An extinct language or dead language is a language that no longer has any speakers, especially if it has no living descendants.
In the modern period, language death has typically resulted from the process of cultural assimilation leading to language shift, and the gradual abandonment of a native language in favour of a foreign lingua franca.
A language that currently has living native speakers is called a modern language. As of the 2000s, a total of roughly 7,000 natively spoken languages existed worldwide. Most of these are minor languages in danger of extinction; one estimate published in 2004 expected that some 90% of the currently spoken languages will have become extinct by 2050.
Normally the transition from a spoken to an extinct language occurs when a language undergoes language death while being directly replaced by a different one. For example, some Native American languages were replaced by English, French, Portuguese, Spanish, or Dutch as a result of colonization.

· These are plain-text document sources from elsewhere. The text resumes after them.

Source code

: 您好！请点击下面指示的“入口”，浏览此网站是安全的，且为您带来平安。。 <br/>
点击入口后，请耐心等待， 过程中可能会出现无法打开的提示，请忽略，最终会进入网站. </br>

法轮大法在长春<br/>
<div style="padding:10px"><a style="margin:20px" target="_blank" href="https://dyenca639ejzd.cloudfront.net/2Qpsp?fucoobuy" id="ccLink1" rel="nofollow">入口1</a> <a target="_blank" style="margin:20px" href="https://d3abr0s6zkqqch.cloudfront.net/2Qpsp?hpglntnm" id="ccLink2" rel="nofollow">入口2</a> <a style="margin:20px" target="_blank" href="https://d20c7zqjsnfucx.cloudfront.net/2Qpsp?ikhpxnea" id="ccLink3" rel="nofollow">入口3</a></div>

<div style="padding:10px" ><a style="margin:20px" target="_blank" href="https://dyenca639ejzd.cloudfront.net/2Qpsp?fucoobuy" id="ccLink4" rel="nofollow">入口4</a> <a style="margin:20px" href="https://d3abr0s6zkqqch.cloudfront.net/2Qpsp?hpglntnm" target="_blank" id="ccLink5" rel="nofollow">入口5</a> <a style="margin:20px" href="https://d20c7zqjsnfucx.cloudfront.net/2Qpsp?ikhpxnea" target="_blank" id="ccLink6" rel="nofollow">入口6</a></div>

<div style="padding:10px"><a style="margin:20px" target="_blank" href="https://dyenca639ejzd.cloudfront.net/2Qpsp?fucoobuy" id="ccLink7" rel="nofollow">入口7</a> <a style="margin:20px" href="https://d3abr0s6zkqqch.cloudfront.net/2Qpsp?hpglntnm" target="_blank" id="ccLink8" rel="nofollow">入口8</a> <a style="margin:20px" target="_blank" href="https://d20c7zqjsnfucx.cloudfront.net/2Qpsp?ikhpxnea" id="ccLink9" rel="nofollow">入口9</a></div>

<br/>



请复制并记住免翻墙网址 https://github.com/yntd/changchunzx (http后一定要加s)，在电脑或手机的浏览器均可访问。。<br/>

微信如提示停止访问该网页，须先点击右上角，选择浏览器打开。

In contrast to an extinct language, which no longer has any speakers, or any written use, a historical language may remain in use as a literary or liturgical language long after it ceases to be spoken natively. Such languages are sometimes also referred to as "dead languages", but more typically as classical language. The most prominent Western example of such a language is Latin, but comparable cases are found throughout world history due to the universal tendency to retain the historical stage of a language as liturgical language.
Historical languages with living descendants that have undergone significant language change may be considered "extinct", especially in cases where they did not leave a corpus of literature or liturgy that remained in widespread use, as is the case with e.g. Old English or Old High German (etc.) relative to their contemporary descendants, English and German (etc.).